If you want to see the code without much explanation, then see it at GitHub in https://github.com/hmadrigal/playground-dotnet/tree/master/MsDotNet.PdfGeneration

Dot Liquid Markup (Templating System)

In here is worth to mention that the templating system is DotLiquid Markup There are more templating systems. A really good one was Razor Engine which is based on the Razor Syntax when creating Web Applications in .NET. Why did I select DotLiquid over Razor Engine, it was a matter of security. Razor Engine will let you access most of the .NET framework, which I think it’s very convenient but less secure since there are file handling, db access and other this can be done with .NET Framework. On the other hand Dot Liquid uses a its custom syntax to specify the template and it is also closed by default, to access specific features, these items (such class classes or types) must be explicitly added, by default most common types and methods are accessible in DotLiquid.
NOTE: Razor Engine does have support for isolating execution by creating an AppDomain, but I simply didn’t want to take that path.

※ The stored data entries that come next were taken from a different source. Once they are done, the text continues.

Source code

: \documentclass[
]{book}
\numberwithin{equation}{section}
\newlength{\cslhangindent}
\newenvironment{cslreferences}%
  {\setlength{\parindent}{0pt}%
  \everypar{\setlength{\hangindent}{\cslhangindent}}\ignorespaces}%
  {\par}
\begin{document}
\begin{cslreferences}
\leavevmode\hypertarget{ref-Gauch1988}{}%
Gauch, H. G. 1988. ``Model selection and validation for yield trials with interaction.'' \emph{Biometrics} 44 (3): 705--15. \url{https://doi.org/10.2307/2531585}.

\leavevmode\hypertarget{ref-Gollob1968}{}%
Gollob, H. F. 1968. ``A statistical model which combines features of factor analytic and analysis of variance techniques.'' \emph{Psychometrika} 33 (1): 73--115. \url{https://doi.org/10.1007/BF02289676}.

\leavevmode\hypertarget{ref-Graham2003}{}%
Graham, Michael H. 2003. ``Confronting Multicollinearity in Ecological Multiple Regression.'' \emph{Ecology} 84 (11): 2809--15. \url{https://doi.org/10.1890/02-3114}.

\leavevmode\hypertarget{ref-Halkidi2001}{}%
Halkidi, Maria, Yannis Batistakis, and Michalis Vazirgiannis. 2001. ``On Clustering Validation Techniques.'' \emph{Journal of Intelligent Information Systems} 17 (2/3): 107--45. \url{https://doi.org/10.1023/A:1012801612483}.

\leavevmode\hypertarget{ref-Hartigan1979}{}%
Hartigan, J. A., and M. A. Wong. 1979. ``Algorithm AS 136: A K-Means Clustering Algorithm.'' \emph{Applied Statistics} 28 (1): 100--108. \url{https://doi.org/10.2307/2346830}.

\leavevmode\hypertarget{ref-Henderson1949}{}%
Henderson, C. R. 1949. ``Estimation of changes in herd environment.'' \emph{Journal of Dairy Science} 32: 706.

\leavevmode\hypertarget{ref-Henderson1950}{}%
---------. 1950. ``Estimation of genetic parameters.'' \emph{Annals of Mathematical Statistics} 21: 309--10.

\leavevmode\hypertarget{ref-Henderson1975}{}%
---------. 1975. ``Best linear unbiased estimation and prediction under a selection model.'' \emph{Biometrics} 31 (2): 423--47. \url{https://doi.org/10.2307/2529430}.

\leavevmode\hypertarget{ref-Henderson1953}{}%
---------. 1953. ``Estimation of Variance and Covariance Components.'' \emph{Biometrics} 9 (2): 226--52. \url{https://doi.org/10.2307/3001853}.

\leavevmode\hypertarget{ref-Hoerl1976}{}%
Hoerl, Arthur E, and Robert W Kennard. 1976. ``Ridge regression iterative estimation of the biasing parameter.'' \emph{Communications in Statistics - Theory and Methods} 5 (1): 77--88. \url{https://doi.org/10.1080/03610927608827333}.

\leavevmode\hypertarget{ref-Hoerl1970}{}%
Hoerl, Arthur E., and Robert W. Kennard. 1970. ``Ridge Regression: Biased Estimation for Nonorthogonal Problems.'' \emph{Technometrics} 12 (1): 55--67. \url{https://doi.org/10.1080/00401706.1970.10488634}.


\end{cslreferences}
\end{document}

RazorEngine as well as DotLiquidMarkup are well documented although the latter you will find more specific documentation for the Ruby version than the CSharp port.

Most of the Ruby documentation for Liquid Template is applicable to DotLiquid (obviously using C# instead of Ruby).
http://www.rubydoc.info/gems/liquid/
http://liquidmarkup.org/
https://docs.shopify.com/themes/liquid-documentation/basics

At last DotLiquidMarkup is extensible, in our example we use some extensions (aka filters, since extensions can be of different types) for producing Base64 encoding, Html encoding and ToLocalUri.

DotLiquidMarkup is accessible thru Nuget At https://www.nuget.org/packages/DotLiquid/

WkHtmlToXSharp ( wkhtmltopdf ) (HTML To PDF Printer)

WkHtmlToXSharp is a wrapper for the native open-source library wkhtmltopdf. The native library is quite flexible and robust and it is available in Windows and Unix-like systems. The wrapper WkHtmlToXSharp does not expose all the funcionality of the native library, thus if you need some functionality you are likely to have two options:
1- Fork the project at GitHub, add your customization, and use the your library. (You can do the pull-request if you want to share the changes)
2- Once the PDF is generated, you could use other third party library to perform modifications.

To see the wrapper limitations and capabilities go to
https://github.com/pruiz/WkHtmlToXSharp
To see native library capabilities go to
http://wkhtmltopdf.org/
http://wkhtmltopdf.org/libwkhtmltox/pagesettings.html
https://madalgo.au.dk/~jakobt/wkhtmltoxdoc/wkhtmltopdf-0.9.9-doc.html

The library is accessible thru nuget
https://www.nuget.org/packages/WkHtmlToXSharp/ (Main)
https://www.nuget.org/packages/WkHtmlToXSharp.Win32/ (Win32)
https://www.nuget.org/packages/WkHtmlToXSharp.Win64/ (Win64)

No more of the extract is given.